Normal water elevation is reach when the water line is parallel to the bottom, the head is therefore parallel to the water line and then head loss is egual to bottom slope : $ I_f = J $

With :
- If : Bottom slope en m/m
- J : Head loss en m/m

The head loss J is calculated with the Manning-Strickler formula : $J=\frac{U^2}{K^{2}R^{4/3}}=\frac{Q^2}{S^2K^{2}R^{4/3}}$

With :
- K : the Strickler coefficient en m1/3/s

In uniform flow, one obtains the formula :

$Q=KR^{2/3}S\sqrt{I_f}$

From which, one can directly calculate the discharge $Q$, the bottom slope $I_f$ and the Strickler $K$.

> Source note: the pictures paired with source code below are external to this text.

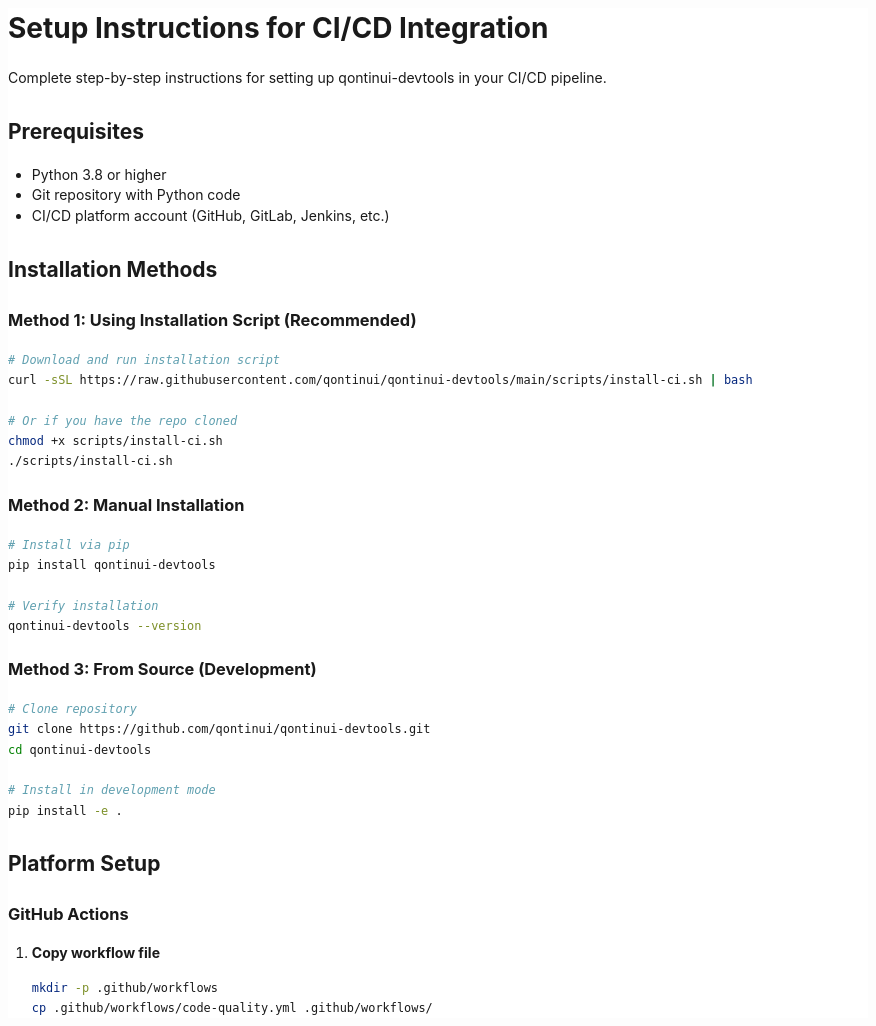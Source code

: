 # Setup Instructions for CI/CD Integration

Complete step-by-step instructions for setting up qontinui-devtools in your CI/CD pipeline.

## Prerequisites

- Python 3.8 or higher
- Git repository with Python code
- CI/CD platform account (GitHub, GitLab, Jenkins, etc.)

## Installation Methods

### Method 1: Using Installation Script (Recommended)

```bash
# Download and run installation script
curl -sSL https://raw.githubusercontent.com/qontinui/qontinui-devtools/main/scripts/install-ci.sh | bash

# Or if you have the repo cloned
chmod +x scripts/install-ci.sh
./scripts/install-ci.sh
```

### Method 2: Manual Installation

```bash
# Install via pip
pip install qontinui-devtools

# Verify installation
qontinui-devtools --version
```

### Method 3: From Source (Development)

```bash
# Clone repository
git clone https://github.com/qontinui/qontinui-devtools.git
cd qontinui-devtools

# Install in development mode
pip install -e .
```

## Platform Setup

### GitHub Actions

1. **Copy workflow file**
   ```bash
   mkdir -p .github/workflows
   cp .github/workflows/code-quality.yml .github/workflows/
   ```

For calculating normal water elevation $h_n$, one can solve $f(h_n)=Q-KR^{2/3}S\sqrt{I_f}=0$

using the Newton method : $h_{k+1} = h_k - \frac{f(h_k)}{f’(h_k)}$ avec :
- $f(h_k) = Q-KR^{2/3}S\sqrt{I_f}$
- $f’(h_k) = -K \sqrt{I_f}(\frac{2}{3}R’R^{-1/3}S+R^{2/3}S’)$

For calculating geometric parameters of the section, the calculator uses the discharge equation and solves the problem with the dichotomia method.